Saved data entries:
_ _ _

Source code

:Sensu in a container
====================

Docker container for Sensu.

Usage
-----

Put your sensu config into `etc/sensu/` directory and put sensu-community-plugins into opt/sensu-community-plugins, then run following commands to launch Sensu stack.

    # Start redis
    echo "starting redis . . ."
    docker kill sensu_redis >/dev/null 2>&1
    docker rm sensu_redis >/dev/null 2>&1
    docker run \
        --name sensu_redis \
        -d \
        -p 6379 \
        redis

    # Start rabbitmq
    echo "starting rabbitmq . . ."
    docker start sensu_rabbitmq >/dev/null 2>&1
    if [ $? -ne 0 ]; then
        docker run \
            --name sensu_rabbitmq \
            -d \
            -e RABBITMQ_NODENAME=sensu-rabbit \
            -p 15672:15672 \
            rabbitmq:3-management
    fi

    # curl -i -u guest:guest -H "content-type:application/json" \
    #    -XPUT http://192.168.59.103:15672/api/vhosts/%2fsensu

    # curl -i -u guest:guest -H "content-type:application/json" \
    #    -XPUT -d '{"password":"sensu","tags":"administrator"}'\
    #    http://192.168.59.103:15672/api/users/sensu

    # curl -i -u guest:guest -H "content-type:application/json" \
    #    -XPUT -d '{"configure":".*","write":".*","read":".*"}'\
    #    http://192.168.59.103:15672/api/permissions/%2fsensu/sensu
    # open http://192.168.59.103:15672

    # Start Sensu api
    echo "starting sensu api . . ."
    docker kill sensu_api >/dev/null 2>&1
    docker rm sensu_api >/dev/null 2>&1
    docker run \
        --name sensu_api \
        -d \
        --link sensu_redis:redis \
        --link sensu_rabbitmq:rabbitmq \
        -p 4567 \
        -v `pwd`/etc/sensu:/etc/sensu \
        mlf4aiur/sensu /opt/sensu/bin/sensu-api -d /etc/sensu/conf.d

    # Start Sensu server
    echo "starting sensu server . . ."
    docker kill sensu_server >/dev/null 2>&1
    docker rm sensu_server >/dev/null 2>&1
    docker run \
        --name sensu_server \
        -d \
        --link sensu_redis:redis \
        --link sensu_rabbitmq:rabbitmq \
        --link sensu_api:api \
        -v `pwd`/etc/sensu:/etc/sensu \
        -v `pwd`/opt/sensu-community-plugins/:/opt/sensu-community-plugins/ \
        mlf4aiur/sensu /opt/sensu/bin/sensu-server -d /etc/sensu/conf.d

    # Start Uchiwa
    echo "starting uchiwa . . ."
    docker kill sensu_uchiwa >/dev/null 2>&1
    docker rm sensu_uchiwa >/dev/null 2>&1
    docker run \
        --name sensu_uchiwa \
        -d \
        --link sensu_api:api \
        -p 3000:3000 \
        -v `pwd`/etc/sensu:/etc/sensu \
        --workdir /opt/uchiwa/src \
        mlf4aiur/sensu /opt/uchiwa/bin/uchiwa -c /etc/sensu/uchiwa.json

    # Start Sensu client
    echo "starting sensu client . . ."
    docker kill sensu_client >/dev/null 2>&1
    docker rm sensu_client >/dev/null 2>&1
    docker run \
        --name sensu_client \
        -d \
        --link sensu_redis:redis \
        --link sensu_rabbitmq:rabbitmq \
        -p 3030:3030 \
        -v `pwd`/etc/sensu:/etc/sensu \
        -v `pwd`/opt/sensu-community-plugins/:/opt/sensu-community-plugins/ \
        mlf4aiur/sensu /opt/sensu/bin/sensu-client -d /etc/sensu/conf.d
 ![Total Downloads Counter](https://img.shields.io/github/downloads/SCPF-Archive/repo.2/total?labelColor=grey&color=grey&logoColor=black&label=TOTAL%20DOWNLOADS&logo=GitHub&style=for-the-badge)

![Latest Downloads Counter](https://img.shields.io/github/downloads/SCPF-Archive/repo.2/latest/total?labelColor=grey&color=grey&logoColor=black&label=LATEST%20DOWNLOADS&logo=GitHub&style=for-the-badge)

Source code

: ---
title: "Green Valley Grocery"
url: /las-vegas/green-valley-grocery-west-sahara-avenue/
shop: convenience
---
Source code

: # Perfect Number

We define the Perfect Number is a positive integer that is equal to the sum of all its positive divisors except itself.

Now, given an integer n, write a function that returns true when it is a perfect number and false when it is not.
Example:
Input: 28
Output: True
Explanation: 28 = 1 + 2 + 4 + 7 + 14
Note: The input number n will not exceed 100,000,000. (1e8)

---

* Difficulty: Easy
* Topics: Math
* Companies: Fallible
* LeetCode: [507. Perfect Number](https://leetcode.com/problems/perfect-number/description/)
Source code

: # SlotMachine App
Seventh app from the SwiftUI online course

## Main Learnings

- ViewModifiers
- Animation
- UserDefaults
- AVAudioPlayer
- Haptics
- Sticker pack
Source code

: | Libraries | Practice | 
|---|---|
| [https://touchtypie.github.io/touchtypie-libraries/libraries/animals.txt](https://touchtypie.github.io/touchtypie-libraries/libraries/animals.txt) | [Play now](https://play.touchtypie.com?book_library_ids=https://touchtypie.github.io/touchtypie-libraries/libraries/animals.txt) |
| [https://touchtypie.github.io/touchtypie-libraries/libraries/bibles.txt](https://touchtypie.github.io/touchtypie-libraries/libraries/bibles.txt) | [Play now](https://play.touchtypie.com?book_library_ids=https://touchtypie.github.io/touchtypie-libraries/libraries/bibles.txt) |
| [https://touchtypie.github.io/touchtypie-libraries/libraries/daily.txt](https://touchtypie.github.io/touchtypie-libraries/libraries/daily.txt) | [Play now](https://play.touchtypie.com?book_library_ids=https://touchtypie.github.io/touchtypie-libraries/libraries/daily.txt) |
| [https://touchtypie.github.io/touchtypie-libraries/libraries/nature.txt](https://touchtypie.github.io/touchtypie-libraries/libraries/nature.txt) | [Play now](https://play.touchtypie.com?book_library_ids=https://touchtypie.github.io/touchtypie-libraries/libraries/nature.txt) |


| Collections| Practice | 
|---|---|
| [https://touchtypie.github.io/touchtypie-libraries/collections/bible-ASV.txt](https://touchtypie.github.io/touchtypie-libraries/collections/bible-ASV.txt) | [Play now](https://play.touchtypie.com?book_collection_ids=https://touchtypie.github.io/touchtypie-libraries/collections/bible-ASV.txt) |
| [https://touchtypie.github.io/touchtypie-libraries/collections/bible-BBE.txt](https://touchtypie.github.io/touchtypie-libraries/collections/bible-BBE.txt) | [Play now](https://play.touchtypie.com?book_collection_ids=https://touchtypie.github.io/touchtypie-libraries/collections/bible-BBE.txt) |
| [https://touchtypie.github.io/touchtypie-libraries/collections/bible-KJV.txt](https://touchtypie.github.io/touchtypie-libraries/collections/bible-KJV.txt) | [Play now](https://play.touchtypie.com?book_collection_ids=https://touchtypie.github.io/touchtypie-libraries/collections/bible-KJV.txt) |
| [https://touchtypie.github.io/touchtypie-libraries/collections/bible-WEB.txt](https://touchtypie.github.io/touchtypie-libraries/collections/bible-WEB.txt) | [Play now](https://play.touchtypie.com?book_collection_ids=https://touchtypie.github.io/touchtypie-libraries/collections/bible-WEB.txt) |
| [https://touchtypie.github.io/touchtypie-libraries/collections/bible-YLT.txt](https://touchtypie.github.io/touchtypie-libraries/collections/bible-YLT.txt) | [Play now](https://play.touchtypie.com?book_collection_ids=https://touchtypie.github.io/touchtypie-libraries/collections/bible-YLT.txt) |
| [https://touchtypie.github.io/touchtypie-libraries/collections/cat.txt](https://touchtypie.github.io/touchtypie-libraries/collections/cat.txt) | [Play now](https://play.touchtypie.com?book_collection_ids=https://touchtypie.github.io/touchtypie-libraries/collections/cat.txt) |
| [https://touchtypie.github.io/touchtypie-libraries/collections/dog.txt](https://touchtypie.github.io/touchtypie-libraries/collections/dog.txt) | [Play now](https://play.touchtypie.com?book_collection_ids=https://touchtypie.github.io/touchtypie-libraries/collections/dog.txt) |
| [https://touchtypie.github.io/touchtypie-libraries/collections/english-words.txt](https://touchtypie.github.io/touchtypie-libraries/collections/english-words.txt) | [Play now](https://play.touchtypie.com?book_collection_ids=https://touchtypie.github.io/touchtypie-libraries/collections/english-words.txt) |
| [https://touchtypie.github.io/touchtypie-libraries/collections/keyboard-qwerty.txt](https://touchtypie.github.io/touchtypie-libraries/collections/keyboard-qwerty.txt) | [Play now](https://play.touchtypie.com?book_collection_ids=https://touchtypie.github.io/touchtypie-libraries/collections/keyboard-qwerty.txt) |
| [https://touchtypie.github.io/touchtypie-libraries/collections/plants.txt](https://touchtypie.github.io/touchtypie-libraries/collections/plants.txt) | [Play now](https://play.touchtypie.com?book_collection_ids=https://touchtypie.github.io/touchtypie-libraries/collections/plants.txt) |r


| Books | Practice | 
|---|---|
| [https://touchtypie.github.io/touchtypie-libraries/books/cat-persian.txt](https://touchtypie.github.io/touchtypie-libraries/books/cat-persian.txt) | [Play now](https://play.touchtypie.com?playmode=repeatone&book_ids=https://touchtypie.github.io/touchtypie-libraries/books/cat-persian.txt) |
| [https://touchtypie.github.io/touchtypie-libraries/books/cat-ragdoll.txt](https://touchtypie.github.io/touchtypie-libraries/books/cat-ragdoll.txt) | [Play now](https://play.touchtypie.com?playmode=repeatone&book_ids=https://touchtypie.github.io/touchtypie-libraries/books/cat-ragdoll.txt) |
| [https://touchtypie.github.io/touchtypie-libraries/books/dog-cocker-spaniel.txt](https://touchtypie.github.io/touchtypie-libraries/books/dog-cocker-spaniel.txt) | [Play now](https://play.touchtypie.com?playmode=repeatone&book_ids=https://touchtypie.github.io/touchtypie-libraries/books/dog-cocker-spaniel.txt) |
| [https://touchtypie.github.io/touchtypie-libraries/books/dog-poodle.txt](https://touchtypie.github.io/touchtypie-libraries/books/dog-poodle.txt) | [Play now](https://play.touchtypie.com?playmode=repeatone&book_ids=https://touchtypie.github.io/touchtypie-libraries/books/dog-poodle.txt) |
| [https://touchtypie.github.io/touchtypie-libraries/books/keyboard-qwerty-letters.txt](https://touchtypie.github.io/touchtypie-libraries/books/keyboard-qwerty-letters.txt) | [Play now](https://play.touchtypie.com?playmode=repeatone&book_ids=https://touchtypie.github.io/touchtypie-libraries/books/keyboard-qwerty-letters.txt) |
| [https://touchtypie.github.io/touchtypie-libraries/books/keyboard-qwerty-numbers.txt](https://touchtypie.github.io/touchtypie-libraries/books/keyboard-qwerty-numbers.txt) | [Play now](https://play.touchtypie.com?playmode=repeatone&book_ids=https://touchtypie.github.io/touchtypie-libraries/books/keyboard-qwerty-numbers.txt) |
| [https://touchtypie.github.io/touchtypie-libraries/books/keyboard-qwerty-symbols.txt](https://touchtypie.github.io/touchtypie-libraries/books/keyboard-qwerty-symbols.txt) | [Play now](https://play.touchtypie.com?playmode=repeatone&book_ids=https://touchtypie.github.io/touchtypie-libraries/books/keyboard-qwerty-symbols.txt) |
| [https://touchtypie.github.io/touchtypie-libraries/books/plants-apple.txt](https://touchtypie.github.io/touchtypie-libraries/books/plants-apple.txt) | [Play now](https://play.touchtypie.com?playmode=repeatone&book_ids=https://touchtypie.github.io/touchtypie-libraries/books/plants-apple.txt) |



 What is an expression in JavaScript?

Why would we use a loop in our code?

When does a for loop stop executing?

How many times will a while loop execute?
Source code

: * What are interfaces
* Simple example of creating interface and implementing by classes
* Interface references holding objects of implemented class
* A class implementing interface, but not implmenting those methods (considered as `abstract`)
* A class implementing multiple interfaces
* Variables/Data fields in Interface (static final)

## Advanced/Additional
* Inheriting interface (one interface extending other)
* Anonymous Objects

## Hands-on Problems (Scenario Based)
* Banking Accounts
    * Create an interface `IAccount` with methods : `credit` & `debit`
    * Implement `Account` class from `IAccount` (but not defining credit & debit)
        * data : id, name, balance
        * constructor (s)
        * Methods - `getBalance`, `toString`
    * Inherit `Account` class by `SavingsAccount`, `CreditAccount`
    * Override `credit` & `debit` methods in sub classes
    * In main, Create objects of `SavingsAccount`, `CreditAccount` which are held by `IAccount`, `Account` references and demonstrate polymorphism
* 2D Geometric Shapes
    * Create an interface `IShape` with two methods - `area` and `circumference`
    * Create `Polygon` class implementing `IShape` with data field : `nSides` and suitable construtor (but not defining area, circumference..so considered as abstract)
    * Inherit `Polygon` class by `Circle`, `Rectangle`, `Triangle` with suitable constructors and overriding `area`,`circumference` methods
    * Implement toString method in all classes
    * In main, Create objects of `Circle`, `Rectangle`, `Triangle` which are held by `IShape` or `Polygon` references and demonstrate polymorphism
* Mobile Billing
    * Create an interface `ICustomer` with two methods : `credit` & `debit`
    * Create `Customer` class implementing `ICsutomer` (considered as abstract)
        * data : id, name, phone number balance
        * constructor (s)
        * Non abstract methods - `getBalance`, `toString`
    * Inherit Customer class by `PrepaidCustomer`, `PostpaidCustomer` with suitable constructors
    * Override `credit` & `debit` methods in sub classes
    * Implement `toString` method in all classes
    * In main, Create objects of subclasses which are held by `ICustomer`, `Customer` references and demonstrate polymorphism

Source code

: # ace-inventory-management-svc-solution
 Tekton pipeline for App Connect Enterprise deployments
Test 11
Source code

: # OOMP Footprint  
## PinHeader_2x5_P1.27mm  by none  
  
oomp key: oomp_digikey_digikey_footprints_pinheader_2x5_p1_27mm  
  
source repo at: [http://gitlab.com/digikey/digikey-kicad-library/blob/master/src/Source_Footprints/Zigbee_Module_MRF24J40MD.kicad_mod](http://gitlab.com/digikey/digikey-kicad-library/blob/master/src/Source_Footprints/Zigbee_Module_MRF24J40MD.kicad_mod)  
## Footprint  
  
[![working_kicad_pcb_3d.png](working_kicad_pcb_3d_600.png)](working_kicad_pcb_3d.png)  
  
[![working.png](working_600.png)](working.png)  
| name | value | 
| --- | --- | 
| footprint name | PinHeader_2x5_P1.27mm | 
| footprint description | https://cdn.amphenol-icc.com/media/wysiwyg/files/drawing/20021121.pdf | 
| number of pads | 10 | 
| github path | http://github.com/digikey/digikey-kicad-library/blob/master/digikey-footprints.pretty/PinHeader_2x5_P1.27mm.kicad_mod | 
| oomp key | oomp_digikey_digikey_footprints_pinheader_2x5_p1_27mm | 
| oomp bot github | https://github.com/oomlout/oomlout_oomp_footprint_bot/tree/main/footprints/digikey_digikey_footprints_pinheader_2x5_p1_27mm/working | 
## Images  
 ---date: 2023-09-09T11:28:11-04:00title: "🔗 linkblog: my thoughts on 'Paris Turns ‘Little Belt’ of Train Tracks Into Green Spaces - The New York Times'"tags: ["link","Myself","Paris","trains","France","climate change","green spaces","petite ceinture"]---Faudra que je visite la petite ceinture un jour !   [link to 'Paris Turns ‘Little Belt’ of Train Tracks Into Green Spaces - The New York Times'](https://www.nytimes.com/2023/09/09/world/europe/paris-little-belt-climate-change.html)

_ _ _

In the entries above, the lines between the one holding "2D Geometric Shapes" and the one holding "circumference..so considered as abstract)", inclusive, are to be printed exactly as written, and those alone.

**YOUR SOLUTION:**
* 2D Geometric Shapes
    * Create an interface `IShape` with two methods - `area` and `circumference`
    * Create `Polygon` class implementing `IShape` with data field : `nSides` and suitable construtor (but not defining area, circumference..so considered as abstract)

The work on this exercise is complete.